* WHAT IS REQUIRED *
A single stretch of the material below is to be transcribed exactly, starting at the line with "### Changed" and ending after the line with "I don't know".

* INFORMATION GIVEN *
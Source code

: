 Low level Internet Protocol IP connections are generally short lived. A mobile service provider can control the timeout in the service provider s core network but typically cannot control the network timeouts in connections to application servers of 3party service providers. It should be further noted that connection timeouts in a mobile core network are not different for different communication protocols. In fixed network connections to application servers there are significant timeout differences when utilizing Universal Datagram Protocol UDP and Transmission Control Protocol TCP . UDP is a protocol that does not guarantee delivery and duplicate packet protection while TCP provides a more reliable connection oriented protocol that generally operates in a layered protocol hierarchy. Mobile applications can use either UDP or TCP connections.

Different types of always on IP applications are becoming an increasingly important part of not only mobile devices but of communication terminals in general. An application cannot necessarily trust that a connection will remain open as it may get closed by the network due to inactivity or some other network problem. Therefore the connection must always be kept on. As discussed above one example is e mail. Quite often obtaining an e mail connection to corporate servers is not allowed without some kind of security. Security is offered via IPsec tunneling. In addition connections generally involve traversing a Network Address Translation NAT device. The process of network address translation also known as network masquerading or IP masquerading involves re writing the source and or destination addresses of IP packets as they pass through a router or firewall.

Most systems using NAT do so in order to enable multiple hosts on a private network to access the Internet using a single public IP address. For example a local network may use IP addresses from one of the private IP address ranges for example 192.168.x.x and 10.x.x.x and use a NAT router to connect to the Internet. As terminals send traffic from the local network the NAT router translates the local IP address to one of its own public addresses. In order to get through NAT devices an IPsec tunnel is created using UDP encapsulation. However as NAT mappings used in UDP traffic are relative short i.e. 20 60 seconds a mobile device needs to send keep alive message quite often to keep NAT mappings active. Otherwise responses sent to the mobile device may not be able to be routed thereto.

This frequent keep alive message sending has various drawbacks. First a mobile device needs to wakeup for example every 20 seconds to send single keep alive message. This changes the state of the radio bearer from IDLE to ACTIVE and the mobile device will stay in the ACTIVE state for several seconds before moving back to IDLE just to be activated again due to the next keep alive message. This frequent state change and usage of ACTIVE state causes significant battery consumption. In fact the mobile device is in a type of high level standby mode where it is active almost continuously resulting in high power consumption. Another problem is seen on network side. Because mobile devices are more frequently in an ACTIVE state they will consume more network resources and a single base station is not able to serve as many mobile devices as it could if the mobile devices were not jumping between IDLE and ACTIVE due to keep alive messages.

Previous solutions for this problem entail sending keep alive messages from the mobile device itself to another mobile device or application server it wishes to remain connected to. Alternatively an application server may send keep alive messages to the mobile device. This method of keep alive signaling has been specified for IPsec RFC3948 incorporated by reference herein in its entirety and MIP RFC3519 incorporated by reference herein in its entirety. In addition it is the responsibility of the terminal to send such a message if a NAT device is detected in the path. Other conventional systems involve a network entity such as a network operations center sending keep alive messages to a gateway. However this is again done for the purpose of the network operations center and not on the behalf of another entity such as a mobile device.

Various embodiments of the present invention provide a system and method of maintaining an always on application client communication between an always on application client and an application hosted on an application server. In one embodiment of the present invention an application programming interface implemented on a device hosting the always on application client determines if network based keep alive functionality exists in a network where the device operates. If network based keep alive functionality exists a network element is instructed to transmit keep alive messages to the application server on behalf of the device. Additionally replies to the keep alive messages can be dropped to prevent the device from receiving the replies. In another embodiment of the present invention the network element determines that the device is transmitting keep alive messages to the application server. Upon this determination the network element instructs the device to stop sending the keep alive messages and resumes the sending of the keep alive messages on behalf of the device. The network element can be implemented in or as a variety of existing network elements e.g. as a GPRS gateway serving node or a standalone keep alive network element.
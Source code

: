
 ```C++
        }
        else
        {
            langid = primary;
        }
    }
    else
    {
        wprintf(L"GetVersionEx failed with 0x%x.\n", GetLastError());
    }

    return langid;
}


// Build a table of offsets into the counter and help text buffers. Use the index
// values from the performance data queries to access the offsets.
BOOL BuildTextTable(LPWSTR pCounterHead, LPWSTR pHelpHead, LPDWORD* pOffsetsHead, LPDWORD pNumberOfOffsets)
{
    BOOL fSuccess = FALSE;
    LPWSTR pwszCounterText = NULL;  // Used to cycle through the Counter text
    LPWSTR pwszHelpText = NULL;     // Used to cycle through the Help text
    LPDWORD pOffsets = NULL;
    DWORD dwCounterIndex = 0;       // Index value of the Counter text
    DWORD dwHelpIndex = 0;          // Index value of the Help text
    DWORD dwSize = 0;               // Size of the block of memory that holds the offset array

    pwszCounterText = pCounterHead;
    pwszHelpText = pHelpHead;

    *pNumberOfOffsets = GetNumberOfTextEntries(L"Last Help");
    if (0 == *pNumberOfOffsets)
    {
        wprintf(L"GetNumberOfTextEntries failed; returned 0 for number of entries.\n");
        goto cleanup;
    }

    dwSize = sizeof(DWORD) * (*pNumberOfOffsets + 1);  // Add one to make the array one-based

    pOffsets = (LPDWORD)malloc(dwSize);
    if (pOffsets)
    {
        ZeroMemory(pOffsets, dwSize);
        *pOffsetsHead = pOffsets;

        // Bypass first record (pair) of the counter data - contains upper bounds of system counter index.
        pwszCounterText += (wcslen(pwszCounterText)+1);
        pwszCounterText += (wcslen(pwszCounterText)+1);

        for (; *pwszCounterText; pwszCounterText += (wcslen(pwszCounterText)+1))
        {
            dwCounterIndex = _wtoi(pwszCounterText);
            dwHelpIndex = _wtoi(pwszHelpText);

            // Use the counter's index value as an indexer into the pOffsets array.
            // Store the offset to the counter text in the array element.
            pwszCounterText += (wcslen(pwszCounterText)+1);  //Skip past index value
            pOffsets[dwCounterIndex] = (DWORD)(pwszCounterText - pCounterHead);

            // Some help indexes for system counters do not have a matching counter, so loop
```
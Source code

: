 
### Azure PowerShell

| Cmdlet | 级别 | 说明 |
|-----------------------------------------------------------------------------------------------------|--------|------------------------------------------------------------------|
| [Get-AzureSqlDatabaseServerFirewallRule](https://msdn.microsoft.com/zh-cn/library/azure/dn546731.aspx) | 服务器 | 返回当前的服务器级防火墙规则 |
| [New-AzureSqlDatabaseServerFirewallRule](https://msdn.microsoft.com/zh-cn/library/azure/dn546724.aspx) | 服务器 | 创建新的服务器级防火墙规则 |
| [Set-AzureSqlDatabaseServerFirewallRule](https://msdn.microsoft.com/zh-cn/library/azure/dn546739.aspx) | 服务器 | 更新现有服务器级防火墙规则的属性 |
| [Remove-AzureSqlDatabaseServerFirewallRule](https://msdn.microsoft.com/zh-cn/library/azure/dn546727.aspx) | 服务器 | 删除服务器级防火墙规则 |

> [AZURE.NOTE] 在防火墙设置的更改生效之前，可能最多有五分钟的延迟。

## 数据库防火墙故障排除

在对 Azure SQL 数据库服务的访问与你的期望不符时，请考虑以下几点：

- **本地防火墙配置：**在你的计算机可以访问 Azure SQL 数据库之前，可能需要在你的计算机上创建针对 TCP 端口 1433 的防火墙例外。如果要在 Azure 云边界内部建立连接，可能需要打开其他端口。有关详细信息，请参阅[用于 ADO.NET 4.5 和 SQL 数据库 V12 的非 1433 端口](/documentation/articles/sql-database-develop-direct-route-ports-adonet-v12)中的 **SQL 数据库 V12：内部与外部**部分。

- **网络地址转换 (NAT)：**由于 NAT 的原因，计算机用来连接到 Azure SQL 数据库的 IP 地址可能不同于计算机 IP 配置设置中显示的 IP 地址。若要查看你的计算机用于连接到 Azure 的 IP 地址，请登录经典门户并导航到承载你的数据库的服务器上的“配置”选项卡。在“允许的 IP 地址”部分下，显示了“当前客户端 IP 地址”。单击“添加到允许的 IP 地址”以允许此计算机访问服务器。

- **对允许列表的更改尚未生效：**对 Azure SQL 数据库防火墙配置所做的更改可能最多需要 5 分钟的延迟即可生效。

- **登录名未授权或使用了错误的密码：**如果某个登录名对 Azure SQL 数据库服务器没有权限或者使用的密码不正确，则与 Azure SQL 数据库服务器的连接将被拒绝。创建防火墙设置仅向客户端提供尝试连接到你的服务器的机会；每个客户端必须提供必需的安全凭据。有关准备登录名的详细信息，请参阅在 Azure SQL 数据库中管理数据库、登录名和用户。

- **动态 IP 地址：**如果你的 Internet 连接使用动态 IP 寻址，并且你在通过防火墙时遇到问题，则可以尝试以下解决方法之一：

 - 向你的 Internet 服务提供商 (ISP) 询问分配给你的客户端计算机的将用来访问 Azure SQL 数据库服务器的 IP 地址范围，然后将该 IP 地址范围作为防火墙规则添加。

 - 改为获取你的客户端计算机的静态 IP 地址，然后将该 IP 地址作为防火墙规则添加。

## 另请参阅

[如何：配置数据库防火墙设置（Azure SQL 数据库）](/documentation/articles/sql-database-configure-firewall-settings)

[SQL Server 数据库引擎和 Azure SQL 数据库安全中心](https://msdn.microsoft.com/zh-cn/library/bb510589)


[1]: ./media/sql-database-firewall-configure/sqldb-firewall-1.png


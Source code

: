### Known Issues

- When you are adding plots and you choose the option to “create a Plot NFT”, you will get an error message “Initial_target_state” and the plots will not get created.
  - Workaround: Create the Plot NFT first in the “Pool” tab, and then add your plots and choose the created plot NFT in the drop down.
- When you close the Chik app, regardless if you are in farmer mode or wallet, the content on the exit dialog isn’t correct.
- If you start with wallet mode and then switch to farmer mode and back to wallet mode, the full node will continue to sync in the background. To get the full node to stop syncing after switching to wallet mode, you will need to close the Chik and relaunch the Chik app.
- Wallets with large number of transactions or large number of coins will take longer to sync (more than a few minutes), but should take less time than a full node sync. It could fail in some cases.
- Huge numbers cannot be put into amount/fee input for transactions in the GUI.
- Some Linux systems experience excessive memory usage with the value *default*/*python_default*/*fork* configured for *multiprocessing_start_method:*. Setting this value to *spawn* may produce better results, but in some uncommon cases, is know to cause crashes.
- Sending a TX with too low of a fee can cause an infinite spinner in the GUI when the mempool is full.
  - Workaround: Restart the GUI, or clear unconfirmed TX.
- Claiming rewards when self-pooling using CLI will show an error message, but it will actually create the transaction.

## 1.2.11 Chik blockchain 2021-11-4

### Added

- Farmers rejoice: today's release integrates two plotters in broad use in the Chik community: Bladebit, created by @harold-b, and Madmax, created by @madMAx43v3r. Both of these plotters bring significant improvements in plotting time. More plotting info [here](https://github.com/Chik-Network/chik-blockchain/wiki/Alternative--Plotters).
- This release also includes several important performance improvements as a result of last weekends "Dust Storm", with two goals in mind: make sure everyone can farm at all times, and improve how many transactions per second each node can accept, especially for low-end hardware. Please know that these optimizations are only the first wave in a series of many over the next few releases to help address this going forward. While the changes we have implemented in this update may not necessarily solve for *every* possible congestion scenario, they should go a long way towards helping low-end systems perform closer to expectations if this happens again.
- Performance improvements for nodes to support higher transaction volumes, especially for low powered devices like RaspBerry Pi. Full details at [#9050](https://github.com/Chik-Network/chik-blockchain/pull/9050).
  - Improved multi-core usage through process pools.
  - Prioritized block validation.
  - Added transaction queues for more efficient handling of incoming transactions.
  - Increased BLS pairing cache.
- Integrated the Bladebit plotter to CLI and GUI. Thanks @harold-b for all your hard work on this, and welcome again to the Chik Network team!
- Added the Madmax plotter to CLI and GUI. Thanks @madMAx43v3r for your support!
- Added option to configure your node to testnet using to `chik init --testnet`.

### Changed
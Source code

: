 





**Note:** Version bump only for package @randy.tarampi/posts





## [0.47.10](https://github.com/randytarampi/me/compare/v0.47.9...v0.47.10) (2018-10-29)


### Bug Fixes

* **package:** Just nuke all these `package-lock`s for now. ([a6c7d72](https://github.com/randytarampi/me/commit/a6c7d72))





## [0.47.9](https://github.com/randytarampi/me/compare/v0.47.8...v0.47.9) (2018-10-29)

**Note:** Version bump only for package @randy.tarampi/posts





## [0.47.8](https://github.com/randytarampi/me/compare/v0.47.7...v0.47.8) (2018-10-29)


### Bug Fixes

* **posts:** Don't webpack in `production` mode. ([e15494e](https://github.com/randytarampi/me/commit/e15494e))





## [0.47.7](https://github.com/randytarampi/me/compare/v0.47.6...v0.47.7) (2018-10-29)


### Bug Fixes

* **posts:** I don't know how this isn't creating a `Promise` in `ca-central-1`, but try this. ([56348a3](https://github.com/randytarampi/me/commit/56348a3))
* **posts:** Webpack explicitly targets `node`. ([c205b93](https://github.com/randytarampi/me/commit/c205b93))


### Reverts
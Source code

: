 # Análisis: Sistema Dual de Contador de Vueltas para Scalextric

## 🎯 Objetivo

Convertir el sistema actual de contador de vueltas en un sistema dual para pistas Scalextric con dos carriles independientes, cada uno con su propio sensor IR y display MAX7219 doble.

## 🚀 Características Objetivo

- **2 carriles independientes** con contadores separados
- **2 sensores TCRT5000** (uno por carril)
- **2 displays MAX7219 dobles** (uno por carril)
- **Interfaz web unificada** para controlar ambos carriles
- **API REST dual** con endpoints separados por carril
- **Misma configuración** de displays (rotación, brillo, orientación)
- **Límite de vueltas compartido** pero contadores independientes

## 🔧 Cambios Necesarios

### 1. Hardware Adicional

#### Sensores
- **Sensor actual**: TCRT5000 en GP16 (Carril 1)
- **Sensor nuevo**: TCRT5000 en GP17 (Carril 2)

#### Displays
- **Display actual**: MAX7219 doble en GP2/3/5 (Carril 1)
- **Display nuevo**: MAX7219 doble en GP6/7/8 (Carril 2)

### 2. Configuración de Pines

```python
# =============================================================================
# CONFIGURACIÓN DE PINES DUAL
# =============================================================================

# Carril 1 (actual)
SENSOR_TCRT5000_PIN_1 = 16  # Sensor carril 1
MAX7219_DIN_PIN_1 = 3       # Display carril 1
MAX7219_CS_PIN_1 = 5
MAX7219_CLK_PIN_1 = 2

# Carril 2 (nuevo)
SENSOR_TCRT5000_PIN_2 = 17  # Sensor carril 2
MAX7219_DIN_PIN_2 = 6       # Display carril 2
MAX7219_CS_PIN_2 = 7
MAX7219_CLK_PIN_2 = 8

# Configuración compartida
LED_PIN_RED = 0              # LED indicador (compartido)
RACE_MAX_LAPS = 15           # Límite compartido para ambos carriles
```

* OUTPUT OF THE TASK *
### Changed
Source code

: 





**Note:** Version bump only for package @randy.tarampi/posts





## [0.47.10](https://github.com/randytarampi/me/compare/v0.47.9...v0.47.10) (2018-10-29)


### Bug Fixes

* **package:** Just nuke all these `package-lock`s for now. ([a6c7d72](https://github.com/randytarampi/me/commit/a6c7d72))





## [0.47.9](https://github.com/randytarampi/me/compare/v0.47.8...v0.47.9) (2018-10-29)

**Note:** Version bump only for package @randy.tarampi/posts





## [0.47.8](https://github.com/randytarampi/me/compare/v0.47.7...v0.47.8) (2018-10-29)


### Bug Fixes

* **posts:** Don't webpack in `production` mode. ([e15494e](https://github.com/randytarampi/me/commit/e15494e))





## [0.47.7](https://github.com/randytarampi/me/compare/v0.47.6...v0.47.7) (2018-10-29)


### Bug Fixes

* **posts:** I don't know how this isn't creating a `Promise` in `ca-central-1`, but try this. ([56348a3](https://github.com/randytarampi/me/commit/56348a3))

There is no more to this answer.